## What to do
The data is to be retyped in full, exactly.
Top of Exercise input
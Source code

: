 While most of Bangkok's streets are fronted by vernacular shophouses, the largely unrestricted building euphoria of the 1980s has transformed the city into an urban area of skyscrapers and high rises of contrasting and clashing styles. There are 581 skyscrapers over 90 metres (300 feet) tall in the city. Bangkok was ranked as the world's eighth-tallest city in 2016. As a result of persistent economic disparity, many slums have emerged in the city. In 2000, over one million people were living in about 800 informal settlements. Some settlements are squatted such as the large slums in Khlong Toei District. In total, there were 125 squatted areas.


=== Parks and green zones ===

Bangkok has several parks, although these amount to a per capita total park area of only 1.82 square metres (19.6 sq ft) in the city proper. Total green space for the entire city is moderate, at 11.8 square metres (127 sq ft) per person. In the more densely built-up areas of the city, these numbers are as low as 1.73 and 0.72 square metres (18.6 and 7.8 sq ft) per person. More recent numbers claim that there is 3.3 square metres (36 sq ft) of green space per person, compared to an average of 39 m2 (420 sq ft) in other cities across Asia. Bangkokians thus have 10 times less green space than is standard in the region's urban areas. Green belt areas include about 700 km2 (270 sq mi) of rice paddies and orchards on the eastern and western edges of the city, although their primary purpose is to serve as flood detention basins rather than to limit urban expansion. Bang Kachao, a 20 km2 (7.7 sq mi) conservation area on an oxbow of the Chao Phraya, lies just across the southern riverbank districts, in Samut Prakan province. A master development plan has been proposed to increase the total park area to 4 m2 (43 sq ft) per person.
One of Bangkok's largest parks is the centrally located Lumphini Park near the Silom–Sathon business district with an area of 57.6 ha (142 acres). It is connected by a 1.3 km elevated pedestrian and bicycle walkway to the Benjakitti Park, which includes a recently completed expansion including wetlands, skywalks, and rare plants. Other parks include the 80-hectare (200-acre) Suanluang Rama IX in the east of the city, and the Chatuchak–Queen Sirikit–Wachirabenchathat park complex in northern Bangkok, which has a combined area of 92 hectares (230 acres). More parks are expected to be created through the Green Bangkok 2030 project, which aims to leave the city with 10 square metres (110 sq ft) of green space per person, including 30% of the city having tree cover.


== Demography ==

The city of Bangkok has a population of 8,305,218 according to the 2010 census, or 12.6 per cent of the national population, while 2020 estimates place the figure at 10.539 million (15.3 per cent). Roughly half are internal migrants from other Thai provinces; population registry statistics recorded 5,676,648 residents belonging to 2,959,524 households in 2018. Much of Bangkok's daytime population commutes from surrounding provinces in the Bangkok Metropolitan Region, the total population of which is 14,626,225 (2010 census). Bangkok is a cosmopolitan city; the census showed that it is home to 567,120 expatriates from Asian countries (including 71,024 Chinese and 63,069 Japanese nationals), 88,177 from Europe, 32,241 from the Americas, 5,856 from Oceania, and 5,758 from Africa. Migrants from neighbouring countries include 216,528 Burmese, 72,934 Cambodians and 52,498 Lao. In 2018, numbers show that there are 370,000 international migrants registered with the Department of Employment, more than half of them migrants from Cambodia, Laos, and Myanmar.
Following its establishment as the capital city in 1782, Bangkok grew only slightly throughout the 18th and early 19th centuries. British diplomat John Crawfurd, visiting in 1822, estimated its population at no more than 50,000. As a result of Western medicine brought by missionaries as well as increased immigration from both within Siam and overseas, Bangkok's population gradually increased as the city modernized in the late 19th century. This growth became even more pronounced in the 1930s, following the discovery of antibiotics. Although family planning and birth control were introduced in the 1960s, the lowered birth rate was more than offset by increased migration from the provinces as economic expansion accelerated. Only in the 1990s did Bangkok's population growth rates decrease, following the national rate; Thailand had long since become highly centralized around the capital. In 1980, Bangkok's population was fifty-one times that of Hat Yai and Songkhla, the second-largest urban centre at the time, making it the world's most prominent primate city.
Bottom of Exercise input
## Exercise output
Source code

: While most of Bangkok's streets are fronted by vernacular shophouses, the largely unrestricted building euphoria of the 1980s has transformed the city into an urban area of skyscrapers and high rises of contrasting and clashing styles. There are 581 skyscrapers over 90 metres (300 feet) tall in the city. Bangkok was ranked as the world's eighth-tallest city in 2016. As a result of persistent economic disparity, many slums have emerged in the city. In 2000, over one million people were living in about 800 informal settlements. Some settlements are squatted such as the large slums in Khlong Toei District. In total, there were 125 squatted areas.


=== Parks and green zones ===

Bangkok has several parks, although these amount to a per capita total park area of only 1.82 square metres (19.6 sq ft) in the city proper. Total green space for the entire city is moderate, at 11.8 square metres (127 sq ft) per person. In the more densely built-up areas of the city, these numbers are as low as 1.73 and 0.72 square metres (18.6 and 7.8 sq ft) per person. More recent numbers claim that there is 3.3 square metres (36 sq ft) of green space per person, compared to an average of 39 m2 (420 sq ft) in other cities across Asia. Bangkokians thus have 10 times less green space than is standard in the region's urban areas. Green belt areas include about 700 km2 (270 sq mi) of rice paddies and orchards on the eastern and western edges of the city, although their primary purpose is to serve as flood detention basins rather than to limit urban expansion. Bang Kachao, a 20 km2 (7.7 sq mi) conservation area on an oxbow of the Chao Phraya, lies just across the southern riverbank districts, in Samut Prakan province. A master development plan has been proposed to increase the total park area to 4 m2 (43 sq ft) per person.
One of Bangkok's largest parks is the centrally located Lumphini Park near the Silom–Sathon business district with an area of 57.6 ha (142 acres). It is connected by a 1.3 km elevated pedestrian and bicycle walkway to the Benjakitti Park, which includes a recently completed expansion including wetlands, skywalks, and rare plants. Other parks include the 80-hectare (200-acre) Suanluang Rama IX in the east of the city, and the Chatuchak–Queen Sirikit–Wachirabenchathat park complex in northern Bangkok, which has a combined area of 92 hectares (230 acres). More parks are expected to be created through the Green Bangkok 2030 project, which aims to leave the city with 10 square metres (110 sq ft) of green space per person, including 30% of the city having tree cover.


== Demography ==

The city of Bangkok has a population of 8,305,218 according to the 2010 census, or 12.6 per cent of the national population, while 2020 estimates place the figure at 10.539 million (15.3 per cent). Roughly half are internal migrants from other Thai provinces; population registry statistics recorded 5,676,648 residents belonging to 2,959,524 households in 2018. Much of Bangkok's daytime population commutes from surrounding provinces in the Bangkok Metropolitan Region, the total population of which is 14,626,225 (2010 census). Bangkok is a cosmopolitan city; the census showed that it is home to 567,120 expatriates from Asian countries (including 71,024 Chinese and 63,069 Japanese nationals), 88,177 from Europe, 32,241 from the Americas, 5,856 from Oceania, and 5,758 from Africa. Migrants from neighbouring countries include 216,528 Burmese, 72,934 Cambodians and 52,498 Lao. In 2018, numbers show that there are 370,000 international migrants registered with the Department of Employment, more than half of them migrants from Cambodia, Laos, and Myanmar.
Following its establishment as the capital city in 1782, Bangkok grew only slightly throughout the 18th and early 19th centuries. British diplomat John Crawfurd, visiting in 1822, estimated its population at no more than 50,000. As a result of Western medicine brought by missionaries as well as increased immigration from both within Siam and overseas, Bangkok's population gradually increased as the city modernized in the late 19th century. This growth became even more pronounced in the 1930s, following the discovery of antibiotics. Although family planning and birth control were introduced in the 1960s, the lowered birth rate was more than offset by increased migration from the provinces as economic expansion accelerated. Only in the 1990s did Bangkok's population growth rates decrease, following the national rate; Thailand had long since become highly centralized around the capital. In 1980, Bangkok's population was fifty-one times that of Hat Yai and Songkhla, the second-largest urban centre at the time, making it the world's most prominent primate city.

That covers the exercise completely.